ChatGPT English answer comparing 9.11 and 9.9

Claude — Correct in English, But Stumbled in Korean

In English, Claude nailed it and even named the trap directly -- calling it a common intuitive trap where 11 feels bigger than 9, but place value is what matters:

Claude English answer comparing 9.11 and 9.9

But here is the fascinating part. When I asked Claude the exact same question in Korean, it stumbled. It first stated that 9.11 was bigger -- the wrong answer -- then caught itself mid-explanation and corrected course, essentially saying: "I gave the wrong answer at first, let me correct it." Same model, same question, different language -- and a completely different result on the first attempt.

This self-correction is the most interesting result of the whole test. The model started down the wrong path -- pattern-matching "11 is bigger than 9" -- then its own reasoning caught the error. It reached the right answer, but the stumble shows the wrong instinct is still in there, surfacing more easily in one language than another.

Gemini — Correct in Both Languages

Gemini handled both languages correctly, walking through the place-value comparison and noting that 9.9 is actually 0.79 larger than 9.11:

Why Does AI Struggle With This At All?

This is the genuinely interesting part. Researchers have studied this exact failure, and the explanation reveals something fundamental about how AI works.

Large language models do not process numbers as values. They process them as tokens -- fragments of text. The string "9.11" appears all over their training data as software version numbers (Python 3.9.11), dates (September 11), and section numbers. In many of those contexts, "9.11" comes after "9.9" -- a later version, a later point. The model absorbs that pattern.

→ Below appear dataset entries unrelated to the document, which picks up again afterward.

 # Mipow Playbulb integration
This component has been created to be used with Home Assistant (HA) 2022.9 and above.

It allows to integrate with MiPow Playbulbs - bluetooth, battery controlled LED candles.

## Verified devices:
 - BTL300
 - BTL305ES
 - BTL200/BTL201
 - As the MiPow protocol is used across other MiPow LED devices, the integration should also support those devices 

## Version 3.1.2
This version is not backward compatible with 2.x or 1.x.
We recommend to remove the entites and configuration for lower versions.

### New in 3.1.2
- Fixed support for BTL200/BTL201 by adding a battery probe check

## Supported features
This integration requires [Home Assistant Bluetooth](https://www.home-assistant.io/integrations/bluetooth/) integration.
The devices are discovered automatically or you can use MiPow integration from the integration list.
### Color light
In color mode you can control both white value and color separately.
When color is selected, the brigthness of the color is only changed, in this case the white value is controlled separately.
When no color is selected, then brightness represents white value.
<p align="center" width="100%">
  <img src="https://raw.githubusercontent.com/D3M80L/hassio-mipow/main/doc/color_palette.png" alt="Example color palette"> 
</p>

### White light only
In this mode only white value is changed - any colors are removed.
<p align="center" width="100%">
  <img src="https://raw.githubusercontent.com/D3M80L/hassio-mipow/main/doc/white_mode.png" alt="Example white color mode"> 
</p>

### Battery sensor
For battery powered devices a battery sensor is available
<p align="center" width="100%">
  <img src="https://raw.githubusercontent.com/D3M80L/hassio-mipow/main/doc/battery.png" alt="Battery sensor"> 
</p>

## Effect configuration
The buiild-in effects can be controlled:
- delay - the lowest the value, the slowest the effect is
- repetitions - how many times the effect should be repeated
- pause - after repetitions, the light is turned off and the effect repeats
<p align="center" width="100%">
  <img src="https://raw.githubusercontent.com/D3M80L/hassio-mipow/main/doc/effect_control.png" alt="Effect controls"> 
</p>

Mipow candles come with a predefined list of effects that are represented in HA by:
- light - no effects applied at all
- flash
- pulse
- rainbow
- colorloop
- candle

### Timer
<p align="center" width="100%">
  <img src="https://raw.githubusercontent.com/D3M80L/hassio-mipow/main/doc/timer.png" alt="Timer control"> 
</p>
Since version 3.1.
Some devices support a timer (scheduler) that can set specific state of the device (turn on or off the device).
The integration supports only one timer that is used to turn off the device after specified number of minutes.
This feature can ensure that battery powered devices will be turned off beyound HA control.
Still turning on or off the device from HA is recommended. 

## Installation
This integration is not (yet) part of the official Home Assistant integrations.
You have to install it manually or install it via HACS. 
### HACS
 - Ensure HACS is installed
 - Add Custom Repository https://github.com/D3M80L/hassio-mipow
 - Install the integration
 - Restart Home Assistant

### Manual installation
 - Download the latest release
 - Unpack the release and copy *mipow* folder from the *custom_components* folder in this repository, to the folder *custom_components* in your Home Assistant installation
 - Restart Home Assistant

So when you ask which is bigger, the model is not necessarily doing arithmetic. It can fall back on pattern-matching what the answer usually looks like in the text it learned from. Researchers have a name for this: computational split-brain syndrome. The model can explain the correct method for comparing decimals flawlessly -- align the decimal points, compare digit by digit -- while sometimes failing to actually execute it. Knowing how and being able to do are two different things for an AI.

A 2026 academic paper put it bluntly: this is not a bug that more training or better prompting fully fixes. It is a structural consequence of how these models represent symbols. Researchers have also found the error is often format- and language-dependent -- the exact same model can get it right in one phrasing and wrong in another. That lines up exactly with what I saw: Claude was correct in English but stumbled in Korean.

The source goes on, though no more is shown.